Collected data
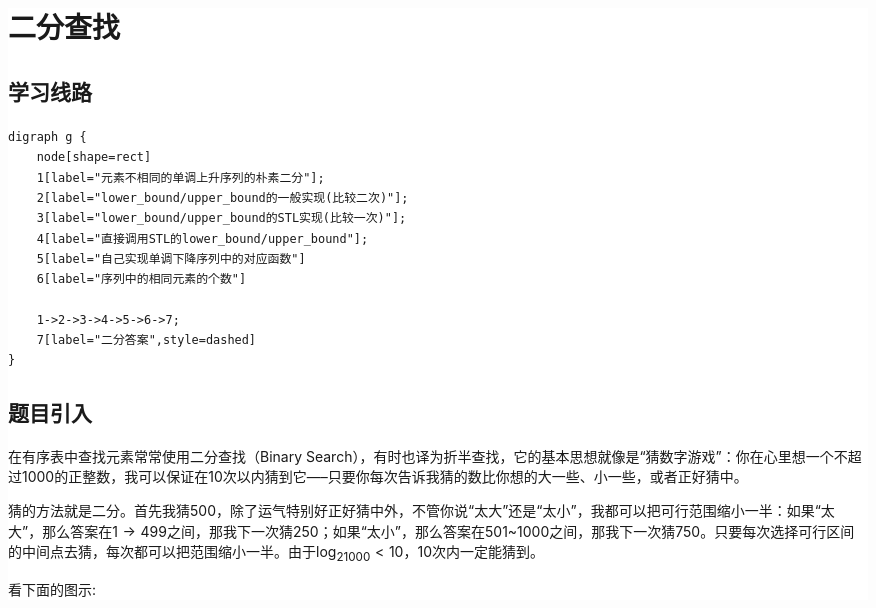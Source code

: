 # 二分查找

## 学习线路

```viz-dot
digraph g {
    node[shape=rect]
    1[label="元素不相同的单调上升序列的朴素二分"];
    2[label="lower_bound/upper_bound的一般实现(比较二次)"];
    3[label="lower_bound/upper_bound的STL实现(比较一次)"];
    4[label="直接调用STL的lower_bound/upper_bound"];
    5[label="自己实现单调下降序列中的对应函数"]
    6[label="序列中的相同元素的个数"]

    1->2->3->4->5->6->7;
    7[label="二分答案",style=dashed]
}
```
## 题目引入

在有序表中查找元素常常使用二分查找（Binary Search），有时也译为折半查找，它的基本思想就像是“猜数字游戏”：你在心里想一个不超过1000的正整数，我可以保证在10次以内猜到它—–只要你每次告诉我猜的数比你想的大一些、小一些，或者正好猜中。

猜的方法就是二分。首先我猜500，除了运气特别好正好猜中外，不管你说“太大”还是“太小”，我都可以把可行范围缩小一半：如果“太大”，那么答案在$1 \to 499$之间，那我下一次猜250；如果“太小”，那么答案在501~1000之间，那我下一次猜750。只要每次选择可行区间的中间点去猜，每次都可以把范围缩小一半。由于$\log_21000 < 10$，10次内一定能猜到。

看下面的图示:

◆ TASK ITEM: Return each line among the entries that holds the word "label".

◆ RESPONSE TO THE EXERCISE:
    1[label="元素不相同的单调上升序列的朴素二分"];
    2[label="lower_bound/upper_bound的一般实现(比较二次)"];
    3[label="lower_bound/upper_bound的STL实现(比较一次)"];
    4[label="直接调用STL的lower_bound/upper_bound"];
    5[label="自己实现单调下降序列中的对应函数"]
    6[label="序列中的相同元素的个数"]
    7[label="二分答案",style=dashed]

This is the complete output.